● Records from a collection:
------------------------------------
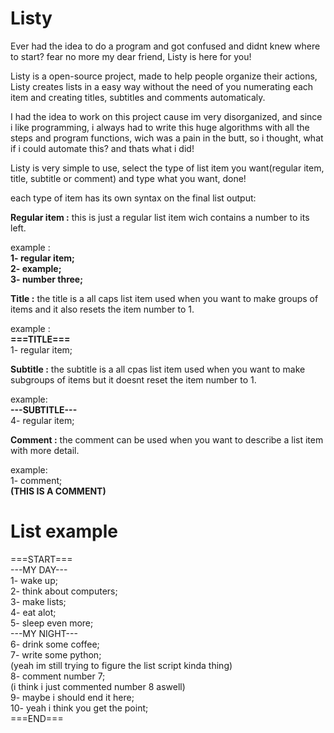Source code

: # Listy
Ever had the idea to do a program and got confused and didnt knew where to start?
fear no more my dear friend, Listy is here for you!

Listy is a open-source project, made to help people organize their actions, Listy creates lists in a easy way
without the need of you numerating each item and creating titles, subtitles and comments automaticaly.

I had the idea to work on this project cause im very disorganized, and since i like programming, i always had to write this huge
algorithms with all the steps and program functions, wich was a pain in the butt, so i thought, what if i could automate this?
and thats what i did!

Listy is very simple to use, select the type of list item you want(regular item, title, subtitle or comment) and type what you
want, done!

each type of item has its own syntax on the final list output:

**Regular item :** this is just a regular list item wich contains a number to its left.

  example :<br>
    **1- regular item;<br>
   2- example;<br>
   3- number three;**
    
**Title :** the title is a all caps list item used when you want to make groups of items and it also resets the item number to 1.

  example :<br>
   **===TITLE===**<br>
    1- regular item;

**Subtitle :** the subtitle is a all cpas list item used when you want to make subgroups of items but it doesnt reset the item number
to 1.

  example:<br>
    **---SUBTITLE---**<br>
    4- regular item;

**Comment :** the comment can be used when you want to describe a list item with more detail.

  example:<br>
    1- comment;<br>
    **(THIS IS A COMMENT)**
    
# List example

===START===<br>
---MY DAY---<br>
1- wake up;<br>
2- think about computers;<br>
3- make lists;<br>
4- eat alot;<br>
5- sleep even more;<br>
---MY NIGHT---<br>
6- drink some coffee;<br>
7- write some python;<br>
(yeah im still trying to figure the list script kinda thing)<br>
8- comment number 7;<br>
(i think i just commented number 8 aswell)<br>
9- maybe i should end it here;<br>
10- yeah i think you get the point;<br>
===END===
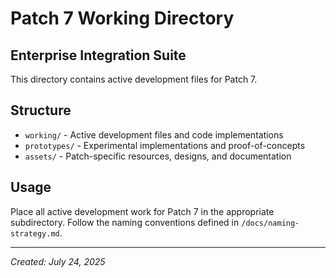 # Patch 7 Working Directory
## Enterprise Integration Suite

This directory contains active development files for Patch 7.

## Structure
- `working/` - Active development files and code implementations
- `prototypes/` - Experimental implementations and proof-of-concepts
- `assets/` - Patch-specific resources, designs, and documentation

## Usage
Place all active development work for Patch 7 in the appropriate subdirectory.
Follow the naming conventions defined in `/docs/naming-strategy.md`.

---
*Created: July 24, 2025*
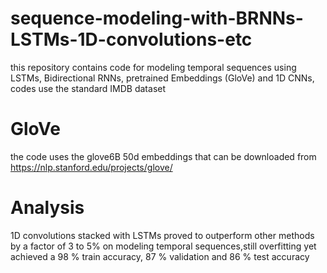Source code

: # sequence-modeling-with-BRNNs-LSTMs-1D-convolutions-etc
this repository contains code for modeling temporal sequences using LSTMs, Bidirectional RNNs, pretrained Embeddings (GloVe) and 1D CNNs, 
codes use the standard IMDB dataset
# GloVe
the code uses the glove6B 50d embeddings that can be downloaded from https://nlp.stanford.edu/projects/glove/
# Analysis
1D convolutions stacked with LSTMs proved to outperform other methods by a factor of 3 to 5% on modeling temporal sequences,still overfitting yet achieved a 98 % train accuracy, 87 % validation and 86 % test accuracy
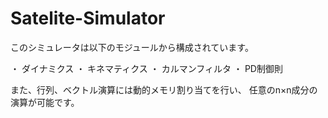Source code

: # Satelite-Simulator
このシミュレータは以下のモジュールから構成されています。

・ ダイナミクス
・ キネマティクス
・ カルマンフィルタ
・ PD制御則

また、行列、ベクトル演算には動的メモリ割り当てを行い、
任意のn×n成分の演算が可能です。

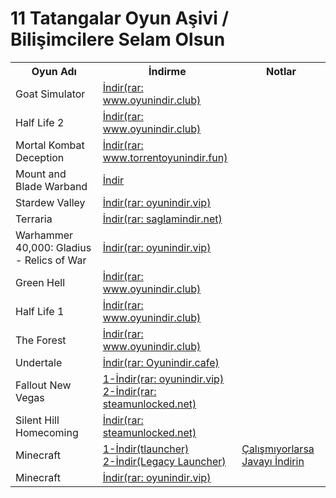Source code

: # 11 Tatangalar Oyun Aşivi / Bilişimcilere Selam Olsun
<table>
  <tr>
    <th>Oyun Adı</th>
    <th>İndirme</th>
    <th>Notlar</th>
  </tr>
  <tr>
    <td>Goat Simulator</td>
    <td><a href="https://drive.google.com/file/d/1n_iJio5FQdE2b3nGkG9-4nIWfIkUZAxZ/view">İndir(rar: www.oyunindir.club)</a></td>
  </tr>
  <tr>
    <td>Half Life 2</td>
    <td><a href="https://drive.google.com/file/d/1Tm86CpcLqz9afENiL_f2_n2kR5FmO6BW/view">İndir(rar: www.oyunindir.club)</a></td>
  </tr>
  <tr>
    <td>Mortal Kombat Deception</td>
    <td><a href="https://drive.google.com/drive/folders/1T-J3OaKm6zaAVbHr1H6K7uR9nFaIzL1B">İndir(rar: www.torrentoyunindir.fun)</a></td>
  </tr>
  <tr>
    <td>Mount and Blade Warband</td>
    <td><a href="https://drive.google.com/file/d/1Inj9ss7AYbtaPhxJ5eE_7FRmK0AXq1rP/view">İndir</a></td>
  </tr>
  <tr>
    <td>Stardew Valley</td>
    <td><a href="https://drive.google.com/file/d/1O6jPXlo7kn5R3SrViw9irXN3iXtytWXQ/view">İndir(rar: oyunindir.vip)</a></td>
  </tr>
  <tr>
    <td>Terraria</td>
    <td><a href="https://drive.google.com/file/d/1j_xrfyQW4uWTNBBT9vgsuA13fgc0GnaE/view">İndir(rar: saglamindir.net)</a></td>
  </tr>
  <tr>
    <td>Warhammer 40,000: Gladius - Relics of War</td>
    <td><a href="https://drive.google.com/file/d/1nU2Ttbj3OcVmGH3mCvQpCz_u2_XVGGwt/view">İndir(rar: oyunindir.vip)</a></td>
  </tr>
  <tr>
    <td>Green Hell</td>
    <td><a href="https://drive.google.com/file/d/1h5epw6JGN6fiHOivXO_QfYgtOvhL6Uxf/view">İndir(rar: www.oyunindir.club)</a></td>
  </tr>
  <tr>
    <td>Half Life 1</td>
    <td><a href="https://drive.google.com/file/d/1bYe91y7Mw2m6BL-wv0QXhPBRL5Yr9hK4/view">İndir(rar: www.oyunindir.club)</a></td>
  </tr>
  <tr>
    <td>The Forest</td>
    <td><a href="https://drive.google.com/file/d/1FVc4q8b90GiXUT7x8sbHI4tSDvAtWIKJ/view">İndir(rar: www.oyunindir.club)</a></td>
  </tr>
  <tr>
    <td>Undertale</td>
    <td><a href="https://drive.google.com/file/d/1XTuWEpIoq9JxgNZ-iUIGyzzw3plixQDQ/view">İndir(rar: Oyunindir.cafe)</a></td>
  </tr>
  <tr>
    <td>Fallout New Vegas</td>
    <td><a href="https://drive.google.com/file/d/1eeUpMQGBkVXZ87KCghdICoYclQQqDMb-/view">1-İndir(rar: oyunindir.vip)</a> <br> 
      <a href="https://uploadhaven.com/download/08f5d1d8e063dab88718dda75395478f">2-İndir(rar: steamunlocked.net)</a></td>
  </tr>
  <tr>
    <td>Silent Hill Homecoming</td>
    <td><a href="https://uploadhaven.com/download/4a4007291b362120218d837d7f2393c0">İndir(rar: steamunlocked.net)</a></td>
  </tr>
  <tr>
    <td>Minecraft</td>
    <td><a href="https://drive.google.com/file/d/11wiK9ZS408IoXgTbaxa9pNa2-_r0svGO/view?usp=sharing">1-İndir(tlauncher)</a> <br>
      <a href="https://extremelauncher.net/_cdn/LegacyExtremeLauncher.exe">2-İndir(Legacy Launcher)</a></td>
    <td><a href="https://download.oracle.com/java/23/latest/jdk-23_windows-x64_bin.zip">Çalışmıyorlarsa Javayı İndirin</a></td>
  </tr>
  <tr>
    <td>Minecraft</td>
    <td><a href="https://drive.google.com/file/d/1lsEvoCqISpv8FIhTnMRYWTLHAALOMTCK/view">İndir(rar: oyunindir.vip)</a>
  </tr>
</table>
------------------------------------
● Instructions for the task:
Give back the records exactly, minus any pictures.

● Response for this exercise:
Source code

: # Listy
Ever had the idea to do a program and got confused and didnt knew where to start?
fear no more my dear friend, Listy is here for you!

Listy is a open-source project, made to help people organize their actions, Listy creates lists in a easy way
without the need of you numerating each item and creating titles, subtitles and comments automaticaly.

I had the idea to work on this project cause im very disorganized, and since i like programming, i always had to write this huge
algorithms with all the steps and program functions, wich was a pain in the butt, so i thought, what if i could automate this?
and thats what i did!

Listy is very simple to use, select the type of list item you want(regular item, title, subtitle or comment) and type what you
want, done!

each type of item has its own syntax on the final list output:

**Regular item :** this is just a regular list item wich contains a number to its left.

  example :<br>
    **1- regular item;<br>
   2- example;<br>
   3- number three;**
    
**Title :** the title is a all caps list item used when you want to make groups of items and it also resets the item number to 1.

  example :<br>
   **===TITLE===**<br>
    1- regular item;

**Subtitle :** the subtitle is a all cpas list item used when you want to make subgroups of items but it doesnt reset the item number
to 1.

  example:<br>
    **---SUBTITLE---**<br>
    4- regular item;

**Comment :** the comment can be used when you want to describe a list item with more detail.

  example:<br>
    1- comment;<br>
    **(THIS IS A COMMENT)**
    
# List example

===START===<br>
---MY DAY---<br>
1- wake up;<br>
2- think about computers;<br>
3- make lists;<br>
4- eat alot;<br>
5- sleep even more;<br>
---MY NIGHT---<br>
6- drink some coffee;<br>
7- write some python;<br>
(yeah im still trying to figure the list script kinda thing)<br>
8- comment number 7;<br>
(i think i just commented number 8 aswell)<br>
9- maybe i should end it here;<br>
10- yeah i think you get the point;<br>
===END===
 # Patch 7 Working Directory
## Enterprise Integration Suite

This directory contains active development files for Patch 7.

## Structure
- `working/` - Active development files and code implementations
- `prototypes/` - Experimental implementations and proof-of-concepts
- `assets/` - Patch-specific resources, designs, and documentation

## Usage
Place all active development work for Patch 7 in the appropriate subdirectory.
Follow the naming conventions defined in `/docs/naming-strategy.md`.

---
*Created: July 24, 2025*
Source code

: # sequence-modeling-with-BRNNs-LSTMs-1D-convolutions-etc
this repository contains code for modeling temporal sequences using LSTMs, Bidirectional RNNs, pretrained Embeddings (GloVe) and 1D CNNs, 
codes use the standard IMDB dataset
# GloVe
the code uses the glove6B 50d embeddings that can be downloaded from https://nlp.stanford.edu/projects/glove/
# Analysis
1D convolutions stacked with LSTMs proved to outperform other methods by a factor of 3 to 5% on modeling temporal sequences,still overfitting yet achieved a 98 % train accuracy, 87 % validation and 86 % test accuracy
Source code

: # Satelite-Simulator
このシミュレータは以下のモジュールから構成されています。

・ ダイナミクス
・ キネマティクス
・ カルマンフィルタ
・ PD制御則

また、行列、ベクトル演算には動的メモリ割り当てを行い、
任意のn×n成分の演算が可能です。

Source code

: # 11 Tatangalar Oyun Aşivi / Bilişimcilere Selam Olsun
<table>
  <tr>
    <th>Oyun Adı</th>
    <th>İndirme</th>
    <th>Notlar</th>
  </tr>
  <tr>
    <td>Goat Simulator</td>
    <td><a href="https://drive.google.com/file/d/1n_iJio5FQdE2b3nGkG9-4nIWfIkUZAxZ/view">İndir(rar: www.oyunindir.club)</a></td>
  </tr>
  <tr>
    <td>Half Life 2</td>
    <td><a href="https://drive.google.com/file/d/1Tm86CpcLqz9afENiL_f2_n2kR5FmO6BW/view">İndir(rar: www.oyunindir.club)</a></td>
  </tr>
  <tr>
    <td>Mortal Kombat Deception</td>
    <td><a href="https://drive.google.com/drive/folders/1T-J3OaKm6zaAVbHr1H6K7uR9nFaIzL1B">İndir(rar: www.torrentoyunindir.fun)</a></td>
  </tr>
  <tr>
    <td>Mount and Blade Warband</td>
    <td><a href="https://drive.google.com/file/d/1Inj9ss7AYbtaPhxJ5eE_7FRmK0AXq1rP/view">İndir</a></td>
  </tr>
  <tr>
    <td>Stardew Valley</td>
    <td><a href="https://drive.google.com/file/d/1O6jPXlo7kn5R3SrViw9irXN3iXtytWXQ/view">İndir(rar: oyunindir.vip)</a></td>
  </tr>
  <tr>
    <td>Terraria</td>
    <td><a href="https://drive.google.com/file/d/1j_xrfyQW4uWTNBBT9vgsuA13fgc0GnaE/view">İndir(rar: saglamindir.net)</a></td>
  </tr>
  <tr>
    <td>Warhammer 40,000: Gladius - Relics of War</td>
    <td><a href="https://drive.google.com/file/d/1nU2Ttbj3OcVmGH3mCvQpCz_u2_XVGGwt/view">İndir(rar: oyunindir.vip)</a></td>
  </tr>
  <tr>
    <td>Green Hell</td>
    <td><a href="https://drive.google.com/file/d/1h5epw6JGN6fiHOivXO_QfYgtOvhL6Uxf/view">İndir(rar: www.oyunindir.club)</a></td>
  </tr>
  <tr>
    <td>Half Life 1</td>
    <td><a href="https://drive.google.com/file/d/1bYe91y7Mw2m6BL-wv0QXhPBRL5Yr9hK4/view">İndir(rar: www.oyunindir.club)</a></td>
  </tr>
  <tr>
    <td>The Forest</td>
    <td><a href="https://drive.google.com/file/d/1FVc4q8b90GiXUT7x8sbHI4tSDvAtWIKJ/view">İndir(rar: www.oyunindir.club)</a></td>
  </tr>
  <tr>
    <td>Undertale</td>
    <td><a href="https://drive.google.com/file/d/1XTuWEpIoq9JxgNZ-iUIGyzzw3plixQDQ/view">İndir(rar: Oyunindir.cafe)</a></td>
  </tr>
  <tr>
    <td>Fallout New Vegas</td>
    <td><a href="https://drive.google.com/file/d/1eeUpMQGBkVXZ87KCghdICoYclQQqDMb-/view">1-İndir(rar: oyunindir.vip)</a> <br> 
      <a href="https://uploadhaven.com/download/08f5d1d8e063dab88718dda75395478f">2-İndir(rar: steamunlocked.net)</a></td>
  </tr>
  <tr>
    <td>Silent Hill Homecoming</td>
    <td><a href="https://uploadhaven.com/download/4a4007291b362120218d837d7f2393c0">İndir(rar: steamunlocked.net)</a></td>
  </tr>
  <tr>
    <td>Minecraft</td>
    <td><a href="https://drive.google.com/file/d/11wiK9ZS408IoXgTbaxa9pNa2-_r0svGO/view?usp=sharing">1-İndir(tlauncher)</a> <br>
      <a href="https://extremelauncher.net/_cdn/LegacyExtremeLauncher.exe">2-İndir(Legacy Launcher)</a></td>
    <td><a href="https://download.oracle.com/java/23/latest/jdk-23_windows-x64_bin.zip">Çalışmıyorlarsa Javayı İndirin</a></td>
  </tr>
  <tr>
    <td>Minecraft</td>
    <td><a href="https://drive.google.com/file/d/1lsEvoCqISpv8FIhTnMRYWTLHAALOMTCK/view">İndir(rar: oyunindir.vip)</a>
  </tr>
</table>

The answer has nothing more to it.